Each line in the data must be reproduced as written, except for any picture.

Pictures paired with source code
-------

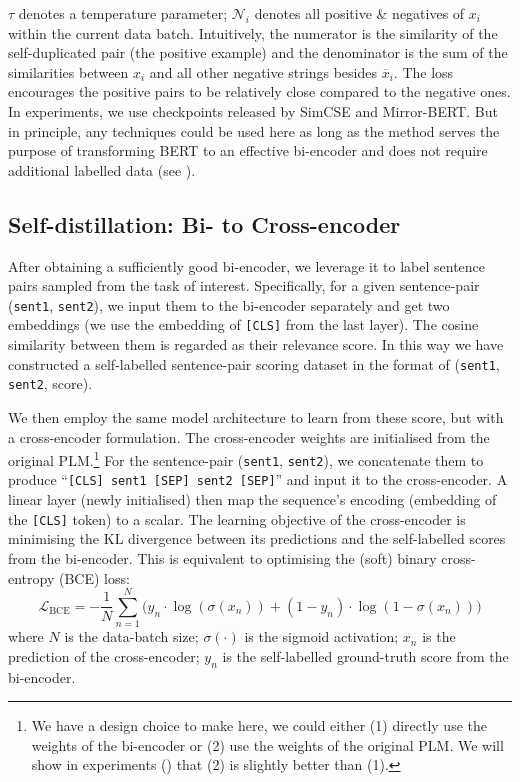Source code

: \documentclass{article} \usepackage{iclr2021_conference,times}
\begin{document}
$\tau$ denotes a temperature parameter; $\mathcal{N}_i$ denotes all positive \& negatives of $x_i$ within the current data batch. Intuitively, the numerator is the similarity of the self-duplicated pair (the positive example) and the denominator is the sum of the similarities between $x_i$ and all other negative strings besides $\overline{x}_i$. The loss encourages the positive pairs to be relatively close compared to the negative ones. In experiments, we use checkpoints released by SimCSE and Mirror-BERT. But in principle, any techniques could be used here as long as the method serves the purpose of transforming BERT to an effective bi-encoder and does not require additional labelled data (see ).



\subsection{Self-distillation: Bi- to Cross-encoder}\label{sec:bi_to_cross}

After obtaining a sufficiently good bi-encoder, we leverage it to label sentence pairs sampled from the task of interest. Specifically, for a given sentence-pair (\texttt{sent1}, \texttt{sent2}), we input them to the bi-encoder separately and get two embeddings (we use the embedding of \texttt{[CLS]} from the last layer). The cosine similarity between them is regarded as their relevance score. In this way we have constructed a self-labelled sentence-pair scoring dataset in the format of (\texttt{sent1}, \texttt{sent2}, score).

We then employ the same model architecture to learn from these score, but with a cross-encoder formulation. The cross-encoder weights are initialised from the original PLM.\footnote{We have a design choice to make here, we could either (1) directly use the weights of the bi-encoder or (2) use the weights of the original PLM. We will show in experiments () that (2) is slightly better than (1).}
For the sentence-pair (\texttt{sent1}, \texttt{sent2}), we concatenate them to produce ``\texttt{[CLS] sent1  [SEP] sent2 [SEP]}'' and input it to the cross-encoder. 
A linear layer (newly initialised) then map the sequence's encoding (embedding of the \texttt{[CLS]} token) to a scalar. 
The learning objective of the cross-encoder is minimising the KL divergence between its predictions and the self-labelled scores from the bi-encoder. This is equivalent to optimising the (soft) binary cross-entropy (BCE) loss:
\begin{equation}
    \mathcal{L}_{\text{BCE}} = - \frac{1}{N}\sum_{n=1}^{N} \Big(y_n\cdot \log(\sigma(x_n)) +(1-y_n)\cdot \log(1-\sigma(x_n))\Big)
    \label{eq:bce_loss}
\end{equation}
where $N$ is the data-batch size; $\sigma(\cdot)$ is the sigmoid activation; $x_n$ is the prediction of the cross-encoder; $y_n$ is the self-labelled ground-truth score from the bi-encoder. 
\end{document}
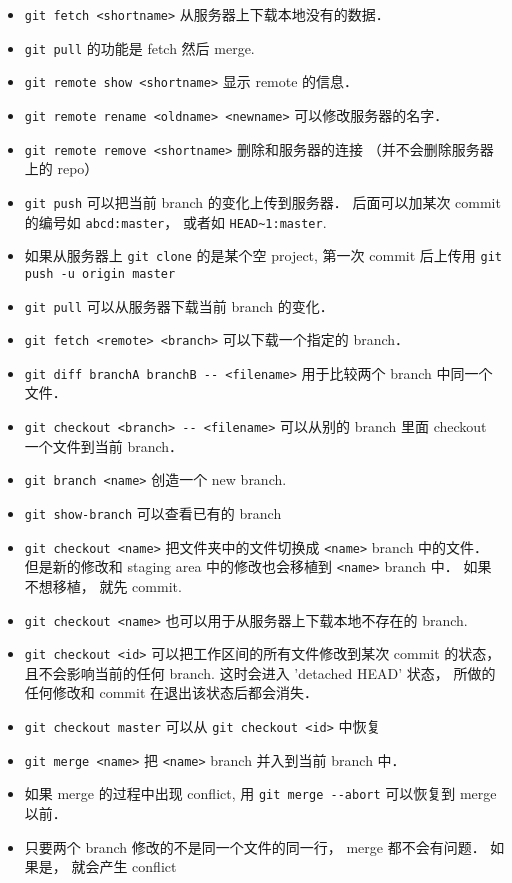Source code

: \begin{itemize}
\item \verb|git fetch <shortname>| 从服务器上下载本地没有的数据．
\item \verb|git pull| 的功能是 fetch 然后 merge.
\item \verb|git remote show <shortname>| 显示 remote 的信息．
\item \verb|git remote rename <oldname> <newname>| 可以修改服务器的名字．
\item \verb|git remote remove <shortname>| 删除和服务器的连接 （并不会删除服务器上的 repo）
\item \verb|git push| 可以把当前 branch 的变化上传到服务器． 后面可以加某次 commit 的编号如 \verb|abcd:master|， 或者如 \verb|HEAD~1:master|.
\item 如果从服务器上 \verb|git clone| 的是某个空 project, 第一次 commit 后上传用 \verb|git push -u origin master|
\item \verb|git pull| 可以从服务器下载当前 branch 的变化．
\item \verb|git fetch <remote> <branch>| 可以下载一个指定的 branch．
\item \verb|git diff branchA branchB -- <filename>| 用于比较两个 branch 中同一个文件．
\item \verb|git checkout <branch> -- <filename>| 可以从别的 branch 里面 checkout 一个文件到当前 branch．
\item \verb|git branch <name>| 创造一个 new branch.
\item \verb|git show-branch| 可以查看已有的 branch 
\item \verb|git checkout <name>| 把文件夹中的文件切换成 \verb|<name>| branch 中的文件． 但是新的修改和 staging area 中的修改也会移植到 \verb|<name>| branch 中． 如果不想移植， 就先 commit.
\item \verb|git checkout <name>| 也可以用于从服务器上下载本地不存在的 branch.
\item \verb|git checkout <id>| 可以把工作区间的所有文件修改到某次 commit 的状态， 且不会影响当前的任何 branch. 这时会进入 'detached HEAD' 状态， 所做的任何修改和 commit 在退出该状态后都会消失．
\item \verb|git checkout master| 可以从 \verb|git checkout <id>| 中恢复
\item \verb|git merge <name>| 把 \verb|<name>| branch 并入到当前 branch 中．
\item 如果 merge 的过程中出现 conflict, 用 \verb|git merge --abort| 可以恢复到 merge 以前．
\item 只要两个 branch 修改的不是同一个文件的同一行， merge 都不会有问题． 如果是， 就会产生 conflict

\end{itemize}
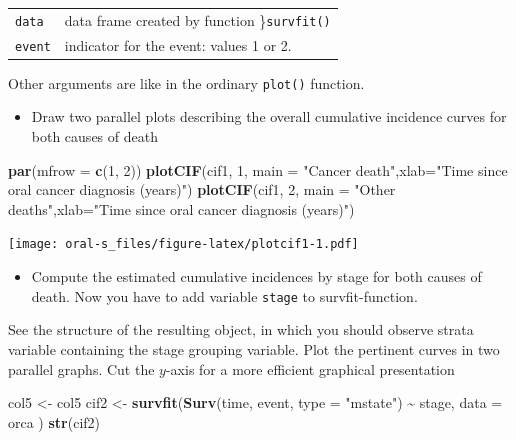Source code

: \documentclass[
]{book}
\newenvironment{Shaded}{\begin{snugshade}}{\end{snugshade}}
\newcommand{\AttributeTok}[1]{\textcolor[rgb]{0.13,0.29,0.53}{#1}}
\newcommand{\DecValTok}[1]{\textcolor[rgb]{0.00,0.00,0.81}{#1}}
\newcommand{\FunctionTok}[1]{\textcolor[rgb]{0.13,0.29,0.53}{\textbf{#1}}}
\newcommand{\NormalTok}[1]{#1}
\newcommand{\OtherTok}[1]{\textcolor[rgb]{0.56,0.35,0.01}{#1}}
\newcommand{\SpecialCharTok}[1]{\textcolor[rgb]{0.81,0.36,0.00}{\textbf{#1}}}
\newcommand{\StringTok}[1]{\textcolor[rgb]{0.31,0.60,0.02}{#1}}
\providecommand{\tightlist}{%
  \setlength{\itemsep}{0pt}\setlength{\parskip}{0pt}}
\begin{document}
\begin{longtable}[]{@{}ll@{}}
\toprule\noalign{}
\endhead
\bottomrule\noalign{}
\endlastfoot
\texttt{data} & data frame created by function \}\texttt{survfit()} \\
\texttt{event} & indicator for the event: values 1 or 2. \\
\end{longtable}

Other arguments are like in the ordinary \texttt{plot()} function.

\begin{itemize}
\tightlist
\item
  Draw two parallel plots describing
  the overall cumulative incidence curves for both causes of death
\end{itemize}

\begin{Shaded}
\begin{Highlighting}[]
\FunctionTok{par}\NormalTok{(}\AttributeTok{mfrow =} \FunctionTok{c}\NormalTok{(}\DecValTok{1}\NormalTok{, }\DecValTok{2}\NormalTok{))}
\FunctionTok{plotCIF}\NormalTok{(cif1, }\DecValTok{1}\NormalTok{, }\AttributeTok{main =} \StringTok{"Cancer death"}\NormalTok{,}\AttributeTok{xlab=}\StringTok{"Time since oral cancer diagnosis (years)"}\NormalTok{)}
\FunctionTok{plotCIF}\NormalTok{(cif1, }\DecValTok{2}\NormalTok{, }\AttributeTok{main =} \StringTok{"Other deaths"}\NormalTok{,}\AttributeTok{xlab=}\StringTok{"Time since oral cancer diagnosis (years)"}\NormalTok{)}
\end{Highlighting}
\end{Shaded}

\texttt{[image: oral-s\_files/figure-latex/plotcif1-1.pdf]}

\begin{itemize}
\tightlist
\item
  Compute the estimated
  cumulative incidences by stage for both causes of death.
  Now you have to add variable \texttt{stage} to survfit-function.
\end{itemize}

See the structure of the resulting object, in which you should
observe strata variable containing the stage grouping variable. Plot the pertinent curves in two parallel graphs.
Cut the \(y\)-axis for a more efficient graphical presentation

\begin{Shaded}
\begin{Highlighting}[]
\NormalTok{col5 }\OtherTok{\textless{}{-}}\NormalTok{ col5}
\NormalTok{cif2 }\OtherTok{\textless{}{-}} \FunctionTok{survfit}\NormalTok{(}\FunctionTok{Surv}\NormalTok{(time, event, }\AttributeTok{type =} \StringTok{"mstate"}\NormalTok{) }\SpecialCharTok{\textasciitilde{}}\NormalTok{ stage,}
  \AttributeTok{data =}\NormalTok{ orca}
\NormalTok{)}
\FunctionTok{str}\NormalTok{(cif2)}
\end{Highlighting}
\end{Shaded}
\end{document}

-------

_OUTPUT BELOW_.
Source code

: \documentclass{article} \usepackage{iclr2021_conference,times}
\begin{document}
$\tau$ denotes a temperature parameter; $\mathcal{N}_i$ denotes all positive \& negatives of $x_i$ within the current data batch. Intuitively, the numerator is the similarity of the self-duplicated pair (the positive example) and the denominator is the sum of the similarities between $x_i$ and all other negative strings besides $\overline{x}_i$. The loss encourages the positive pairs to be relatively close compared to the negative ones. In experiments, we use checkpoints released by SimCSE and Mirror-BERT. But in principle, any techniques could be used here as long as the method serves the purpose of transforming BERT to an effective bi-encoder and does not require additional labelled data (see ).



\subsection{Self-distillation: Bi- to Cross-encoder}\label{sec:bi_to_cross}

After obtaining a sufficiently good bi-encoder, we leverage it to label sentence pairs sampled from the task of interest. Specifically, for a given sentence-pair (\texttt{sent1}, \texttt{sent2}), we input them to the bi-encoder separately and get two embeddings (we use the embedding of \texttt{[CLS]} from the last layer). The cosine similarity between them is regarded as their relevance score. In this way we have constructed a self-labelled sentence-pair scoring dataset in the format of (\texttt{sent1}, \texttt{sent2}, score).

We then employ the same model architecture to learn from these score, but with a cross-encoder formulation. The cross-encoder weights are initialised from the original PLM.\footnote{We have a design choice to make here, we could either (1) directly use the weights of the bi-encoder or (2) use the weights of the original PLM. We will show in experiments () that (2) is slightly better than (1).}
For the sentence-pair (\texttt{sent1}, \texttt{sent2}), we concatenate them to produce ``\texttt{[CLS] sent1  [SEP] sent2 [SEP]}'' and input it to the cross-encoder. 
A linear layer (newly initialised) then map the sequence's encoding (embedding of the \texttt{[CLS]} token) to a scalar. 
The learning objective of the cross-encoder is minimising the KL divergence between its predictions and the self-labelled scores from the bi-encoder. This is equivalent to optimising the (soft) binary cross-entropy (BCE) loss:
\begin{equation}
    \mathcal{L}_{\text{BCE}} = - \frac{1}{N}\sum_{n=1}^{N} \Big(y_n\cdot \log(\sigma(x_n)) +(1-y_n)\cdot \log(1-\sigma(x_n))\Big)
    \label{eq:bce_loss}
\end{equation}
where $N$ is the data-batch size; $\sigma(\cdot)$ is the sigmoid activation; $x_n$ is the prediction of the cross-encoder; $y_n$ is the self-labelled ground-truth score from the bi-encoder. 
\end{document}
Source code

: \begin{itemize}
\item \verb|git fetch <shortname>| 从服务器上下载本地没有的数据．
\item \verb|git pull| 的功能是 fetch 然后 merge.
\item \verb|git remote show <shortname>| 显示 remote 的信息．
\item \verb|git remote rename <oldname> <newname>| 可以修改服务器的名字．
\item \verb|git remote remove <shortname>| 删除和服务器的连接 （并不会删除服务器上的 repo）
\item \verb|git push| 可以把当前 branch 的变化上传到服务器． 后面可以加某次 commit 的编号如 \verb|abcd:master|， 或者如 \verb|HEAD~1:master|.
\item 如果从服务器上 \verb|git clone| 的是某个空 project, 第一次 commit 后上传用 \verb|git push -u origin master|
\item \verb|git pull| 可以从服务器下载当前 branch 的变化．
\item \verb|git fetch <remote> <branch>| 可以下载一个指定的 branch．
\item \verb|git diff branchA branchB -- <filename>| 用于比较两个 branch 中同一个文件．
\item \verb|git checkout <branch> -- <filename>| 可以从别的 branch 里面 checkout 一个文件到当前 branch．
\item \verb|git branch <name>| 创造一个 new branch.
\item \verb|git show-branch| 可以查看已有的 branch 
\item \verb|git checkout <name>| 把文件夹中的文件切换成 \verb|<name>| branch 中的文件． 但是新的修改和 staging area 中的修改也会移植到 \verb|<name>| branch 中． 如果不想移植， 就先 commit.
\item \verb|git checkout <name>| 也可以用于从服务器上下载本地不存在的 branch.
\item \verb|git checkout <id>| 可以把工作区间的所有文件修改到某次 commit 的状态， 且不会影响当前的任何 branch. 这时会进入 'detached HEAD' 状态， 所做的任何修改和 commit 在退出该状态后都会消失．
\item \verb|git checkout master| 可以从 \verb|git checkout <id>| 中恢复
\item \verb|git merge <name>| 把 \verb|<name>| branch 并入到当前 branch 中．
\item 如果 merge 的过程中出现 conflict, 用 \verb|git merge --abort| 可以恢复到 merge 以前．
\item 只要两个 branch 修改的不是同一个文件的同一行， merge 都不会有问题． 如果是， 就会产生 conflict

\end{itemize}
Source code

: \documentclass[
]{book}
\newenvironment{Shaded}{\begin{snugshade}}{\end{snugshade}}
\newcommand{\AttributeTok}[1]{\textcolor[rgb]{0.13,0.29,0.53}{#1}}
\newcommand{\DecValTok}[1]{\textcolor[rgb]{0.00,0.00,0.81}{#1}}
\newcommand{\FunctionTok}[1]{\textcolor[rgb]{0.13,0.29,0.53}{\textbf{#1}}}
\newcommand{\NormalTok}[1]{#1}
\newcommand{\OtherTok}[1]{\textcolor[rgb]{0.56,0.35,0.01}{#1}}
\newcommand{\SpecialCharTok}[1]{\textcolor[rgb]{0.81,0.36,0.00}{\textbf{#1}}}
\newcommand{\StringTok}[1]{\textcolor[rgb]{0.31,0.60,0.02}{#1}}
\providecommand{\tightlist}{%
  \setlength{\itemsep}{0pt}\setlength{\parskip}{0pt}}
\begin{document}
\begin{longtable}[]{@{}ll@{}}
\toprule\noalign{}
\endhead
\bottomrule\noalign{}
\endlastfoot
\texttt{data} & data frame created by function \}\texttt{survfit()} \\
\texttt{event} & indicator for the event: values 1 or 2. \\
\end{longtable}

Other arguments are like in the ordinary \texttt{plot()} function.

\begin{itemize}
\tightlist
\item
  Draw two parallel plots describing
  the overall cumulative incidence curves for both causes of death
\end{itemize}

\begin{Shaded}
\begin{Highlighting}[]
\FunctionTok{par}\NormalTok{(}\AttributeTok{mfrow =} \FunctionTok{c}\NormalTok{(}\DecValTok{1}\NormalTok{, }\DecValTok{2}\NormalTok{))}
\FunctionTok{plotCIF}\NormalTok{(cif1, }\DecValTok{1}\NormalTok{, }\AttributeTok{main =} \StringTok{"Cancer death"}\NormalTok{,}\AttributeTok{xlab=}\StringTok{"Time since oral cancer diagnosis (years)"}\NormalTok{)}
\FunctionTok{plotCIF}\NormalTok{(cif1, }\DecValTok{2}\NormalTok{, }\AttributeTok{main =} \StringTok{"Other deaths"}\NormalTok{,}\AttributeTok{xlab=}\StringTok{"Time since oral cancer diagnosis (years)"}\NormalTok{)}
\end{Highlighting}
\end{Shaded}

\texttt{[image: oral-s\_files/figure-latex/plotcif1-1.pdf]}

\begin{itemize}
\tightlist
\item
  Compute the estimated
  cumulative incidences by stage for both causes of death.
  Now you have to add variable \texttt{stage} to survfit-function.
\end{itemize}

See the structure of the resulting object, in which you should
observe strata variable containing the stage grouping variable. Plot the pertinent curves in two parallel graphs.
Cut the \(y\)-axis for a more efficient graphical presentation

\begin{Shaded}
\begin{Highlighting}[]
\NormalTok{col5 }\OtherTok{\textless{}{-}}\NormalTok{ col5}
\NormalTok{cif2 }\OtherTok{\textless{}{-}} \FunctionTok{survfit}\NormalTok{(}\FunctionTok{Surv}\NormalTok{(time, event, }\AttributeTok{type =} \StringTok{"mstate"}\NormalTok{) }\SpecialCharTok{\textasciitilde{}}\NormalTok{ stage,}
  \AttributeTok{data =}\NormalTok{ orca}
\NormalTok{)}
\FunctionTok{str}\NormalTok{(cif2)}
\end{Highlighting}
\end{Shaded}
\end{document}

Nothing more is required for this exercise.